Comment allez-vous gérer ce changement rapide? Cela dépend de ce que vous pensez du christianisme. En tout cas, s’il y a bien un domaine qui en est affecté, c’est celui de l’éthique sexuelle. Au cours de ces dernières décennies, nous avons assisté à l’acceptation croissante des relations homosexuelles, à une baisse du nombre de mariages et une augmentation de celui des divorces, et à un accroissement du nombre de couples vivant hors mariage (qu’ils comptent ou non se marier plus tard). Cette mutation sociale ne peut se faire que dans un contexte où la vision chrétienne du monde est considérée comme facultative ou non pertinente. Ou encore quand cette vision chrétienne est accusée d’engendrer haine, intolérance et fanatisme (accusation de plus en plus fréquente).
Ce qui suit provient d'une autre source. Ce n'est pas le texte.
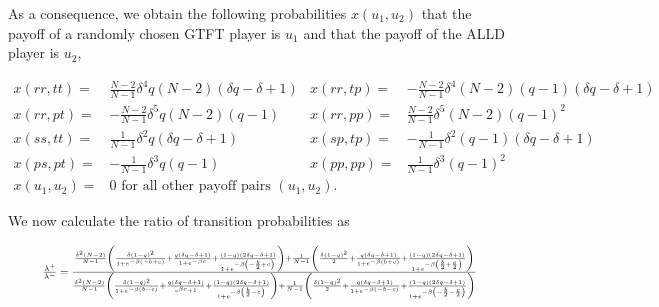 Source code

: \documentclass[11pt]{article}
\theoremstyle{plainCl1}
\theoremstyle{plainCl2}
\begin{document}
As a consequence, we obtain the following probabilities \(x(u_1, u_2)\) that the
payoff of a randomly chosen GTFT player is \(u_1\) and that the payoff of the
ALLD player is \(u_2\),

\begin{align*}
  x(rr, tt) = & \frac{N-2}{N - 1} \delta^{4} q \left(N - 2\right) \left(\delta q - \delta + 1\right) &
  x(rr, tp) = & - \frac{N-2}{N - 1} \delta^{4} \left(N - 2\right) \left(q - 1\right) \left(\delta q - \delta + 1\right)\\
  x(rr, pt) = & - \frac{N-2}{N - 1} \delta^{5} q \left(N - 2\right) \left(q - 1\right) &
  x(rr, pp) = & \frac{N-2}{N - 1} \delta^{5} \left(N - 2\right) \left(q - 1\right)^{2}\\
  x(ss, tt) = & \frac{1}{N -1}\delta^{2} q \left(\delta q - \delta + 1\right) & 
  x(sp, tp) = & - \frac{1}{N -1}\delta^{2} \left(q - 1\right) \left(\delta q - \delta + 1\right) \\
  x(ps, pt) = & - \frac{1}{N -1}\delta^{3} q \left(q - 1\right) &
  x(pp, pp) = & \frac{1}{N -1}\delta^{3} \left(q - 1\right)^{2}\\
  x(u_1, u_2) = &  0 \text{ for all other payoff pairs } (u_1, u_2). &
\end{align*}

We now calculate the ratio of transition probabilities as

\begin{equation}
  \resizebox{.9\textwidth}{!}
  {%
  $\frac{\lambda^{+}}{\lambda^{-}} =
  \frac{\frac{\delta^{2} \left(N - 2\right)}{N-1} \left(\frac{\delta \left(1 - q\right)^{2}}{1 + e^{- \beta \left(- b + c\right)}} + \frac{q \left(\delta q - \delta + 1\right)}{1 + e^{- \beta c}} + \frac{\left(1 - q\right) \left(2 \delta q - \delta + 1\right)}{1 + e^{- \beta \left(- \frac{b}{2} + c\right)}}\right) + \frac{1}{N-1}\left(\frac{\delta \left(1 - q\right)^{2}}{2} + \frac{q \left(\delta q - \delta + 1\right)}{1 + e^{- \beta \left(b + c\right)}} + \frac{\left(1 - q\right) \left(2 \delta q - \delta + 1\right)}{1 + e^{- \beta \left(\frac{b}{2} + \frac{c}{2}\right)}}\right)}
  {\frac{\delta^{2} \left(N - 2\right)}{N-1} \left(\frac{\delta \left(1 - q\right)^{2}}{1 + e^{- \beta \left(b - c\right)}} + \frac{q \left(\delta q - \delta + 1\right)}{e^{\beta c} + 1} + \frac{\left(1 - q\right) \left(2 \delta q - \delta + 1\right)}{1 + e^{- \beta \left(\frac{b}{2} - c\right)}}\right) + \frac{1}{N-1} \left(\frac{\delta \left(1 - q\right)^{2}}{2} + \frac{q \left(\delta q - \delta + 1\right)}{1 + e^{- \beta \left(- b - c\right)}} + \frac{\left(1 - q\right) \left(2 \delta q - \delta + 1\right)}{1 + e^{- \beta \left(- \frac{b}{2} - \frac{c}{2}\right)}}\right)}
  $}
\end{equation}
\end{document}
Toute société s’appuie sur une certaine forme de moralité. Il est impossible qu’il n’en soit pas ainsi. La question est donc: quelle moralité va régner en maître? Quand un cadre moral disparaît, un autre prend sa place. Or, tout porte à croire que le nouveau cadre est laïc. C’est une société chrétienne qui préservait et enseignait la moralité chrétienne. Une société laïque en fera autant pour sa morale séculière. Résultat: les chrétiens fidèles à la Bible qui vivront dans une culture laïque se trouveront du mauvais côté de la barrière.
Vous n’avez peut-être pas l’impression de vivre dans une société postchrétienne. L’Amérique, par exemple, compte un grand nombre de chrétiens. Mais l’aura du christianisme ne brille plus dans les secteurs les plus influents de la culture américaine: la sphère intellectuelle, celle des arts ou des médias, le secteur du divertissement, le monde juridique. Regardez ceux qui occupent des positions prestigieuses, les influenceurs, ceux qui changent la donne culturelle: dans la plupart des cas, ils ne sont pas chrétiens. Et ils n’ont que faire de ce que pensent les chrétiens.
L’individualisme radical
« Écris ta propre histoire! », nous dit l’individualisme ambiant. Il découle, à bien des égards, du relativisme. Ce qu’un individu veut ou désire est le bien souverain. Il est mal de dire à quelqu’un que ses choix ou ses croyances sont mauvais ou immoraux. Chacun jouit de ses propres droits, certes, mais en insistant sur ce point, la société a élaboré une vision de l’individu « libéré » de toute forme de devoirs. Le plus grand péché est de juger l’autre. En fait, c’est le seul péché.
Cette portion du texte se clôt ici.